## ASSIGNED TASK:
Word for word, copy every line of the data.

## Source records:
++++++++++

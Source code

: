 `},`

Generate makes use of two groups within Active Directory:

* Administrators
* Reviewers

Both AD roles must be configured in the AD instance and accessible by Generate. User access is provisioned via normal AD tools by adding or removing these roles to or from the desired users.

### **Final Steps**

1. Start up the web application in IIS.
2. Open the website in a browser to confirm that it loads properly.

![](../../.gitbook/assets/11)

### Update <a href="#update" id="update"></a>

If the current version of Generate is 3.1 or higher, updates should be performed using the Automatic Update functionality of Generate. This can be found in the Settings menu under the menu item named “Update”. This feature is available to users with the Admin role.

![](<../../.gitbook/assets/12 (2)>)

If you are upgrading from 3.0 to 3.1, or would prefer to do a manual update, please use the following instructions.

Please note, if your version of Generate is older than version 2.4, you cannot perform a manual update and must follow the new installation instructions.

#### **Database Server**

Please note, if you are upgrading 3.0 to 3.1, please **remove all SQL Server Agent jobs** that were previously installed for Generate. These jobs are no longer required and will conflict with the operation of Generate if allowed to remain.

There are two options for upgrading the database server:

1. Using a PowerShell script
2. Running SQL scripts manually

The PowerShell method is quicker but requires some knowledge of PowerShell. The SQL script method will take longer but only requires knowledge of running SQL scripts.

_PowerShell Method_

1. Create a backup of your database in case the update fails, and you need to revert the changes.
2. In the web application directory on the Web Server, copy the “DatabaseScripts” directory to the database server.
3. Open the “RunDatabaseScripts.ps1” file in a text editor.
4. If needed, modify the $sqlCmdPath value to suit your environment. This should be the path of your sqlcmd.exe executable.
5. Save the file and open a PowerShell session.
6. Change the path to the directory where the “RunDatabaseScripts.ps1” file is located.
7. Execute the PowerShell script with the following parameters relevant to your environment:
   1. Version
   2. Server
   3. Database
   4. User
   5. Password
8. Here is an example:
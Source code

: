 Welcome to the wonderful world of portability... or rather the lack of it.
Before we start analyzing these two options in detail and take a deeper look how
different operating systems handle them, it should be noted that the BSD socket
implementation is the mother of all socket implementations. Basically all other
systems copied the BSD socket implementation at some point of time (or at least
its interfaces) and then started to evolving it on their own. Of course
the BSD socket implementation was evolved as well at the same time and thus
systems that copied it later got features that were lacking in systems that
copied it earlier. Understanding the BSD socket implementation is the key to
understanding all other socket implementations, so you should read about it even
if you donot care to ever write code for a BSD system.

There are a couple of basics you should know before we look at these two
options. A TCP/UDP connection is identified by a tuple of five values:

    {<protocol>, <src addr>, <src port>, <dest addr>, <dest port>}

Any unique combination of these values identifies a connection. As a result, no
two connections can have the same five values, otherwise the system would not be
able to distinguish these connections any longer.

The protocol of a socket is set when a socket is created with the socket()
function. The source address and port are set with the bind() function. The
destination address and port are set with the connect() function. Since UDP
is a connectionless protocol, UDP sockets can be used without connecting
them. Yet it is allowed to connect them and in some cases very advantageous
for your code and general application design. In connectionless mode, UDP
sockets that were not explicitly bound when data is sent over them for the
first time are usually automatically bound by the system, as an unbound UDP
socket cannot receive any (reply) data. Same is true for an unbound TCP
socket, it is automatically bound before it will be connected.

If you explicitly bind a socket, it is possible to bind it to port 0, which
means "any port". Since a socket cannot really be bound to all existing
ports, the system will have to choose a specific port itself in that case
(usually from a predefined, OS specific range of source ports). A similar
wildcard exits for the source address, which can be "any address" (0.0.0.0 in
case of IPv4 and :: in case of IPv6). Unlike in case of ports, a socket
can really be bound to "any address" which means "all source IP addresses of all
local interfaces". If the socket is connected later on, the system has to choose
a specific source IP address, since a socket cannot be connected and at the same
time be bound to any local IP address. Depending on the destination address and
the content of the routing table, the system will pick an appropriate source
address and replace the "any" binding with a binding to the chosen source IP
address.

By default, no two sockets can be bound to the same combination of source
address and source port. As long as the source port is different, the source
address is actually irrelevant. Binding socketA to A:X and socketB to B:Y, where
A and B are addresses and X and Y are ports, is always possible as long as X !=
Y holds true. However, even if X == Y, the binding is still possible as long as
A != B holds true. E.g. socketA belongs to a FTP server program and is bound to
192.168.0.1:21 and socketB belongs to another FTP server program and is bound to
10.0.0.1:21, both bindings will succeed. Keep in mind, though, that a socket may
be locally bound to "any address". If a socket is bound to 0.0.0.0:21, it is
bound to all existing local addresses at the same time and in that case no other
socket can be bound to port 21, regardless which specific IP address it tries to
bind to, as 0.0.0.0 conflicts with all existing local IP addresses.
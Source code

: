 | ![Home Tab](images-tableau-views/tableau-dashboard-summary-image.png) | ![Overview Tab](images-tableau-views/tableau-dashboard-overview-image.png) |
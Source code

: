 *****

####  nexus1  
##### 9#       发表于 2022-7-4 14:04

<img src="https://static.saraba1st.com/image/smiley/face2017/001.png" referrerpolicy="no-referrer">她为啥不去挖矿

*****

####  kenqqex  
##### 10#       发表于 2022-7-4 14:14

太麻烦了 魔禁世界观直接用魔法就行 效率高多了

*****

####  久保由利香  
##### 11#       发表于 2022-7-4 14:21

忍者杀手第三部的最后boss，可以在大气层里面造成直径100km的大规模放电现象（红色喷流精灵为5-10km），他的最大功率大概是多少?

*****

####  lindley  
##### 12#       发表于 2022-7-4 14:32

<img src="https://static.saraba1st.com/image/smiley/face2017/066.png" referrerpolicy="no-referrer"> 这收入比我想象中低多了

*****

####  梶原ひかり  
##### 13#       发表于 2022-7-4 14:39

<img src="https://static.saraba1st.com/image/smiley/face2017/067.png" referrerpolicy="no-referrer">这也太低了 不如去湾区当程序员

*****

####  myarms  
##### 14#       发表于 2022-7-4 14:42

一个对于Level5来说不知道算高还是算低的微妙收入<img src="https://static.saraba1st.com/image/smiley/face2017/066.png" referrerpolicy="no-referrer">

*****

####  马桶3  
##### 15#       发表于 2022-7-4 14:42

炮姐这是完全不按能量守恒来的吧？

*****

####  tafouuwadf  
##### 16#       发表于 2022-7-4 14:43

++++++++++

## TASK RESPONSE:
Source code

: `},`

Generate makes use of two groups within Active Directory:

* Administrators
* Reviewers

Both AD roles must be configured in the AD instance and accessible by Generate. User access is provisioned via normal AD tools by adding or removing these roles to or from the desired users.

### **Final Steps**

1. Start up the web application in IIS.
2. Open the website in a browser to confirm that it loads properly.

![](../../.gitbook/assets/11)

### Update <a href="#update" id="update"></a>

If the current version of Generate is 3.1 or higher, updates should be performed using the Automatic Update functionality of Generate. This can be found in the Settings menu under the menu item named “Update”. This feature is available to users with the Admin role.

![](<../../.gitbook/assets/12 (2)>)

If you are upgrading from 3.0 to 3.1, or would prefer to do a manual update, please use the following instructions.

Please note, if your version of Generate is older than version 2.4, you cannot perform a manual update and must follow the new installation instructions.

#### **Database Server**

Please note, if you are upgrading 3.0 to 3.1, please **remove all SQL Server Agent jobs** that were previously installed for Generate. These jobs are no longer required and will conflict with the operation of Generate if allowed to remain.

There are two options for upgrading the database server:

1. Using a PowerShell script
2. Running SQL scripts manually

The PowerShell method is quicker but requires some knowledge of PowerShell. The SQL script method will take longer but only requires knowledge of running SQL scripts.

_PowerShell Method_

1. Create a backup of your database in case the update fails, and you need to revert the changes.
2. In the web application directory on the Web Server, copy the “DatabaseScripts” directory to the database server.
3. Open the “RunDatabaseScripts.ps1” file in a text editor.
4. If needed, modify the $sqlCmdPath value to suit your environment. This should be the path of your sqlcmd.exe executable.
5. Save the file and open a PowerShell session.
6. Change the path to the directory where the “RunDatabaseScripts.ps1” file is located.
7. Execute the PowerShell script with the following parameters relevant to your environment:
   1. Version
   2. Server
   3. Database
   4. User
   5. Password
8. Here is an example:
Source code

: Welcome to the wonderful world of portability... or rather the lack of it.
Before we start analyzing these two options in detail and take a deeper look how
different operating systems handle them, it should be noted that the BSD socket
implementation is the mother of all socket implementations. Basically all other
systems copied the BSD socket implementation at some point of time (or at least
its interfaces) and then started to evolving it on their own. Of course
the BSD socket implementation was evolved as well at the same time and thus
systems that copied it later got features that were lacking in systems that
copied it earlier. Understanding the BSD socket implementation is the key to
understanding all other socket implementations, so you should read about it even
if you donot care to ever write code for a BSD system.

There are a couple of basics you should know before we look at these two
options. A TCP/UDP connection is identified by a tuple of five values:

    {<protocol>, <src addr>, <src port>, <dest addr>, <dest port>}

Any unique combination of these values identifies a connection. As a result, no
two connections can have the same five values, otherwise the system would not be
able to distinguish these connections any longer.

The protocol of a socket is set when a socket is created with the socket()
function. The source address and port are set with the bind() function. The
destination address and port are set with the connect() function. Since UDP
is a connectionless protocol, UDP sockets can be used without connecting
them. Yet it is allowed to connect them and in some cases very advantageous
for your code and general application design. In connectionless mode, UDP
sockets that were not explicitly bound when data is sent over them for the
first time are usually automatically bound by the system, as an unbound UDP
socket cannot receive any (reply) data. Same is true for an unbound TCP
socket, it is automatically bound before it will be connected.

If you explicitly bind a socket, it is possible to bind it to port 0, which
means "any port". Since a socket cannot really be bound to all existing
ports, the system will have to choose a specific port itself in that case
(usually from a predefined, OS specific range of source ports). A similar
wildcard exits for the source address, which can be "any address" (0.0.0.0 in
case of IPv4 and :: in case of IPv6). Unlike in case of ports, a socket
can really be bound to "any address" which means "all source IP addresses of all
local interfaces". If the socket is connected later on, the system has to choose
a specific source IP address, since a socket cannot be connected and at the same
time be bound to any local IP address. Depending on the destination address and
the content of the routing table, the system will pick an appropriate source
address and replace the "any" binding with a binding to the chosen source IP
address.

By default, no two sockets can be bound to the same combination of source
address and source port. As long as the source port is different, the source
address is actually irrelevant. Binding socketA to A:X and socketB to B:Y, where
A and B are addresses and X and Y are ports, is always possible as long as X !=
Y holds true. However, even if X == Y, the binding is still possible as long as
A != B holds true. E.g. socketA belongs to a FTP server program and is bound to
192.168.0.1:21 and socketB belongs to another FTP server program and is bound to
10.0.0.1:21, both bindings will succeed. Keep in mind, though, that a socket may
be locally bound to "any address". If a socket is bound to 0.0.0.0:21, it is
bound to all existing local addresses at the same time and in that case no other
socket can be bound to port 21, regardless which specific IP address it tries to
bind to, as 0.0.0.0 conflicts with all existing local IP addresses.
Source code

: | ![Home Tab](images-tableau-views/tableau-dashboard-summary-image.png) | ![Overview Tab](images-tableau-views/tableau-dashboard-overview-image.png) |
Source code

: *****

####  nexus1  
##### 9#       发表于 2022-7-4 14:04

<img src="https://static.saraba1st.com/image/smiley/face2017/001.png" referrerpolicy="no-referrer">她为啥不去挖矿

*****

####  kenqqex  
##### 10#       发表于 2022-7-4 14:14

太麻烦了 魔禁世界观直接用魔法就行 效率高多了

*****

####  久保由利香  
##### 11#       发表于 2022-7-4 14:21

忍者杀手第三部的最后boss，可以在大气层里面造成直径100km的大规模放电现象（红色喷流精灵为5-10km），他的最大功率大概是多少?

*****

####  lindley  
##### 12#       发表于 2022-7-4 14:32

<img src="https://static.saraba1st.com/image/smiley/face2017/066.png" referrerpolicy="no-referrer"> 这收入比我想象中低多了

*****

####  梶原ひかり  
##### 13#       发表于 2022-7-4 14:39

<img src="https://static.saraba1st.com/image/smiley/face2017/067.png" referrerpolicy="no-referrer">这也太低了 不如去湾区当程序员

*****

####  myarms  
##### 14#       发表于 2022-7-4 14:42

一个对于Level5来说不知道算高还是算低的微妙收入<img src="https://static.saraba1st.com/image/smiley/face2017/066.png" referrerpolicy="no-referrer">

*****

####  马桶3  
##### 15#       发表于 2022-7-4 14:42

炮姐这是完全不按能量守恒来的吧？

*****

####  tafouuwadf  
##### 16#       发表于 2022-7-4 14:43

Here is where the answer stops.